The Troika tape dispenser attempts to break away from the norm – we typically see either the big-bulky desk-bound types, or the disposable light ones that comes with the tape itself. Seemingly alluding to the musical tuning fork, the design is extremely neat and delightful, while shattering the previous stereotypes of tape dispensers. It has even won quite a series of design awards, including the Good Design Award from Japan in 2006.

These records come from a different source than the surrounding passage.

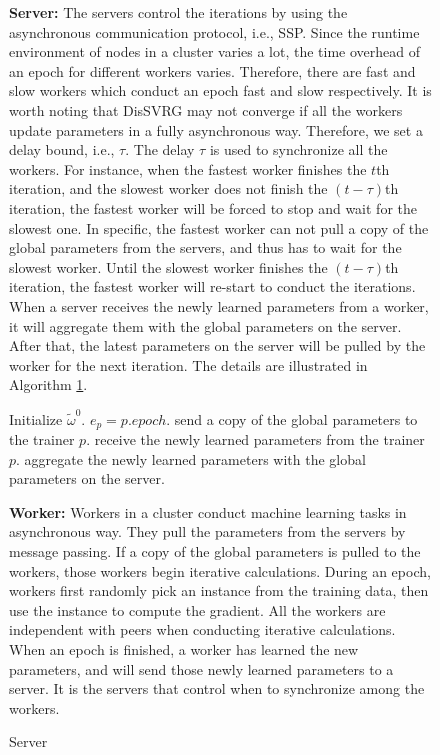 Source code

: \documentclass[preprint,review,11pt,a4paper]{elsarticle}
\begin{document}
\begin{figure}
\textbf{Server:}    The servers control the iterations by using the asynchronous communication protocol, i.e., SSP.  Since the runtime environment of nodes in a cluster varies a lot, the  time overhead of an epoch for different workers  varies. Therefore, there are fast and slow workers which conduct an epoch fast and slow respectively.   It is worth noting that DisSVRG may not converge if all the workers update parameters in a fully asynchronous way. Therefore, we set a delay bound, i.e., $\tau$. The delay $\tau$ is used to synchronize all the workers. For instance, when the fastest worker finishes the $t$th iteration, and the slowest worker does not finish the $(t-\tau)$th iteration, the fastest worker will be forced to stop and wait for the slowest one. In specific, the fastest worker can not  pull a copy of the global parameters from the servers, and thus has to wait for the slowest worker. Until the slowest worker finishes the $(t-\tau)$th iteration, the fastest worker will re-start to conduct the iterations. When a server receives the newly learned parameters from a worker, it will aggregate them with the global parameters on the server. After that, the latest parameters on the server will be pulled by the worker for the next iteration.
The details are illustrated in Algorithm \ref{algorithm_dis_svrg_server}.

\begin{algorithm}[t]
    \caption{Server}
    \label{algorithm_dis_svrg_server}
    \begin{algorithmic}[1]
        \State Initialize $\tilde{\omega}^0$.
               \State $e_p=p.epoch$.
                    \State send a copy of the global parameters to the trainer $p$.
                \EndIf
            \EndIf
                \State receive the newly learned parameters from the trainer $p$.
                \State aggregate the newly learned parameters with the global parameters on the server.
            \EndIf
        \EndWhile
    \end{algorithmic}
\end{algorithm}

\textbf{Worker:} Workers in a cluster conduct machine learning tasks in asynchronous way. They pull the parameters from the servers by message passing. If a  copy of the global parameters is pulled to the workers, those workers begin iterative calculations. During an epoch, workers first randomly pick an instance from the training data, then use the instance to compute the gradient.  All the workers are independent with peers when conducting iterative calculations. When an epoch is finished, a worker has learned the new parameters, and will send those newly learned parameters to a server. It is the servers that control when to synchronize among the workers.


\end{figure}
\end{document}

But how well would it work?ROGER LiVE has a not-so-concise but certainly impassioned plea for its thoughtlessness:
Well, until you actually try and use this beautiful thingamajig: Firmly grip the handle with one hand, stick the roll of tape onto the rubber core with the other hand, place the poster with your company’s goals (or whatever) on the wall with your free hand, try and get it level, hold it firmly in place, realise you have no hand left to pull off a strip of tape, try and hold the poster with your little finger and your ring finger while pulling off the tape with the other fingers, drop the poster on the floor, swear a little bit, pick the poster up, place it on the wall and get it level again, hold it in place with your elbow, notice the poster slipping away, swear a bit more, decide to rip off four strips of tape first, stick them onto the cupboard next to you, put the adrollding aside, get the poster level AGAIN, pull the strips off the cupboard, remove half of the varnish while doing so, try and fix the poster with the bits that aren’t full of varnish, swear at the abrollding and decide to give it to some poor colleague when it’s time for Secret Santa.
What’s your verdict? Is it a good design (perhaps for shattering conventions with a fresh new form in return), or would you crucify it for its not-so-usable design? Or maybe you can actually do a better one! (This is probably another JuicySalif-like discussion). Sad to say though, this is now discontinued.